The lines to repeat are those below from the one containing "### **Offbeat Experiences**" down to the one containing "the surrounding areas.", both included; reproduce them exactly and nothing else.

Dataset entries
■ ■ ■ ■ ■ ■ ■
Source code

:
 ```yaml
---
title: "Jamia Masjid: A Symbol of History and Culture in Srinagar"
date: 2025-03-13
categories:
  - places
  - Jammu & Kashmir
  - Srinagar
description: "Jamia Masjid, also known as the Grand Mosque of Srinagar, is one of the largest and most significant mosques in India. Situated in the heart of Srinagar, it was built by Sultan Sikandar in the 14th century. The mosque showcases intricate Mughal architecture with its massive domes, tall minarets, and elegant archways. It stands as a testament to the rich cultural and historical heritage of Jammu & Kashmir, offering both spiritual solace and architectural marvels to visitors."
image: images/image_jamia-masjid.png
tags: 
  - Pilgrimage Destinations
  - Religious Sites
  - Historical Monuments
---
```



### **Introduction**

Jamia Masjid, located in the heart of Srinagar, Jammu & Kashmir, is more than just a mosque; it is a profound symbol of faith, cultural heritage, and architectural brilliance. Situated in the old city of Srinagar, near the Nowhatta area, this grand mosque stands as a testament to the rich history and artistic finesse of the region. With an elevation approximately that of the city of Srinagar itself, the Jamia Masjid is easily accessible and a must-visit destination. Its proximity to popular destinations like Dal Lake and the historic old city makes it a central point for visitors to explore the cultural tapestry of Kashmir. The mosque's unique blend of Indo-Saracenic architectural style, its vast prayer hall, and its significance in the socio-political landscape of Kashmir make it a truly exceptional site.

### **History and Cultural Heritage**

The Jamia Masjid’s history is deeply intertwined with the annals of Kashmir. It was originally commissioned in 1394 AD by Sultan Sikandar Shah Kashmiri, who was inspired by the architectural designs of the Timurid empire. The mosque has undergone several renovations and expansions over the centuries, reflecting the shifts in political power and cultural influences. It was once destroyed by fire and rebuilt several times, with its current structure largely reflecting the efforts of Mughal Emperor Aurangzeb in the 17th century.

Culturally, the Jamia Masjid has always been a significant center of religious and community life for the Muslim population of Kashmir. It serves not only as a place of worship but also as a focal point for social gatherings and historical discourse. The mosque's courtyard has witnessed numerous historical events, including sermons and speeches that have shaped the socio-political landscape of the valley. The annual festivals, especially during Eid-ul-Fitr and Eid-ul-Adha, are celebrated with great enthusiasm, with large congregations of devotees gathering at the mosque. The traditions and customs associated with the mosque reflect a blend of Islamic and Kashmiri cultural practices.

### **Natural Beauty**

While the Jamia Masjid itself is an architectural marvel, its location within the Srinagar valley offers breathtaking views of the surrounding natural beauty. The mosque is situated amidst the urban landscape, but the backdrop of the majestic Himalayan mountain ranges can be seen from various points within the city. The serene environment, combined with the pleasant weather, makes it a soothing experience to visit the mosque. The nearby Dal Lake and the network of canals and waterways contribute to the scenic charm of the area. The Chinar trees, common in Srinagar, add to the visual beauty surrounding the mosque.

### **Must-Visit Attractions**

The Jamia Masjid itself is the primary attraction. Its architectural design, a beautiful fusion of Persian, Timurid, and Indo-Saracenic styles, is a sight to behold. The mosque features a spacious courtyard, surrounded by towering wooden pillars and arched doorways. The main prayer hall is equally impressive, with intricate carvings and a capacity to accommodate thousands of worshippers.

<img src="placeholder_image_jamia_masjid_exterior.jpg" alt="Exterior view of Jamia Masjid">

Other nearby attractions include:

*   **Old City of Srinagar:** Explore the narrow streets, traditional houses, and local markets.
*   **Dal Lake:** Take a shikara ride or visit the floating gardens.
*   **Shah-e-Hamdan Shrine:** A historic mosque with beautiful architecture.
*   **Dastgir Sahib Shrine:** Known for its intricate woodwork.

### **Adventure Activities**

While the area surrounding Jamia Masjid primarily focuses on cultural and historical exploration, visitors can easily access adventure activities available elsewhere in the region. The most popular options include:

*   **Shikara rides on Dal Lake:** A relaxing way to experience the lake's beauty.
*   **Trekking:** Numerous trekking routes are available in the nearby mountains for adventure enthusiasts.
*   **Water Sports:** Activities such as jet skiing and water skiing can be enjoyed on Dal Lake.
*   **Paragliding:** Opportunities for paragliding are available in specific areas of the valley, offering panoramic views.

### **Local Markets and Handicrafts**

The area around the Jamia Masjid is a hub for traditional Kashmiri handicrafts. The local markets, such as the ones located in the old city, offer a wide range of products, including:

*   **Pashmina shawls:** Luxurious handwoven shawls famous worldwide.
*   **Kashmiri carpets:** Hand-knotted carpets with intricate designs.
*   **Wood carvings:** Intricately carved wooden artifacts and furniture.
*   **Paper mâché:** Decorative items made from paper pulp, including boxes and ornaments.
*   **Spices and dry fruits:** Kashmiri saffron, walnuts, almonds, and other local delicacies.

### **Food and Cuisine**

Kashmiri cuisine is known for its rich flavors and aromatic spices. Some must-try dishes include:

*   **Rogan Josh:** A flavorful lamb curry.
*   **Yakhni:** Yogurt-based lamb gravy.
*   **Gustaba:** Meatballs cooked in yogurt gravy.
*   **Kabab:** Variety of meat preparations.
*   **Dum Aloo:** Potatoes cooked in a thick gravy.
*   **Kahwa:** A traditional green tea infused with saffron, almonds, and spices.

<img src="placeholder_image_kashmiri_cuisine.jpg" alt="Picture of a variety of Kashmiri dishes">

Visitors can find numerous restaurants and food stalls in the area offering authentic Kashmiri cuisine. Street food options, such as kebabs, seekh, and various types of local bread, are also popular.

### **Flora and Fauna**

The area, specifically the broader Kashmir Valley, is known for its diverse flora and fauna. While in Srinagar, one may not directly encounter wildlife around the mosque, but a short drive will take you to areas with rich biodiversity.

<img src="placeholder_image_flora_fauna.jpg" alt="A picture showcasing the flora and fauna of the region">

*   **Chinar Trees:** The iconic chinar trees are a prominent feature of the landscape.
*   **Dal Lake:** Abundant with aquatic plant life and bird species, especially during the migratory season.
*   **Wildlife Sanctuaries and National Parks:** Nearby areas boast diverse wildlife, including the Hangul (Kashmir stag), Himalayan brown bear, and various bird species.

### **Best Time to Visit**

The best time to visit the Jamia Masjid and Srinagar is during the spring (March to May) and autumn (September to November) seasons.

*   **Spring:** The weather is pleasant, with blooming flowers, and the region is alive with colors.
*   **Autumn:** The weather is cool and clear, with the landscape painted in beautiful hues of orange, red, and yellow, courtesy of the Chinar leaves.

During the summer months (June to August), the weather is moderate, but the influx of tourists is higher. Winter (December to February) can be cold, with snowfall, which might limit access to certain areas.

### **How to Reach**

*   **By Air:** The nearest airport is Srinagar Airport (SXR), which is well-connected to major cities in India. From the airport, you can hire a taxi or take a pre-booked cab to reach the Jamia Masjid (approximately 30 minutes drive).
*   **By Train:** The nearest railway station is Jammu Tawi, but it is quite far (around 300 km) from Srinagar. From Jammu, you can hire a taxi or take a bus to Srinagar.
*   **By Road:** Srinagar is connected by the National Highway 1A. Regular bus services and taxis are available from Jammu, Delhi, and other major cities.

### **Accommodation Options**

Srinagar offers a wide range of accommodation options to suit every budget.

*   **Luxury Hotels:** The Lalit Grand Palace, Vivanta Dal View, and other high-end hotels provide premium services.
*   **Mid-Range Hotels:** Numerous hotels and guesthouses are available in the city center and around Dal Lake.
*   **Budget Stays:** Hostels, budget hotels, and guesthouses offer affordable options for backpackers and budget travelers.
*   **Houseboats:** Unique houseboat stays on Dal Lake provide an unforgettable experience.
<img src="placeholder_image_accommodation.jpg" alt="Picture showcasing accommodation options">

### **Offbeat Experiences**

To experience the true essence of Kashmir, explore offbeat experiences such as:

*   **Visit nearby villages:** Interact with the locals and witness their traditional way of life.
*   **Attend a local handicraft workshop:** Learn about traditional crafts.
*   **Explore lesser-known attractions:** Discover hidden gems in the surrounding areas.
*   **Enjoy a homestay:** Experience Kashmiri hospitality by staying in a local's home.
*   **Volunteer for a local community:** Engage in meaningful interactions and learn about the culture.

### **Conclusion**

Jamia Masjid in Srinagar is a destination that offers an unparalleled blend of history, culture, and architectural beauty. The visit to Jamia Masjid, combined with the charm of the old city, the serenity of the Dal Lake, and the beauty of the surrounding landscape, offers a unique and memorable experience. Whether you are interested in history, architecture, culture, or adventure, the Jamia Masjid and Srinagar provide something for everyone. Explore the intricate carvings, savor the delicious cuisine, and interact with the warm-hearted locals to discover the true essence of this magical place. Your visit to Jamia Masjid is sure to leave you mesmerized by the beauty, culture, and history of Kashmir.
■ ■ ■ ■ ■ ■ ■
Answer area –
### **Offbeat Experiences**

To experience the true essence of Kashmir, explore offbeat experiences such as:

*   **Visit nearby villages:** Interact with the locals and witness their traditional way of life.
*   **Attend a local handicraft workshop:** Learn about traditional crafts.
*   **Explore lesser-known attractions:** Discover hidden gems in the surrounding areas.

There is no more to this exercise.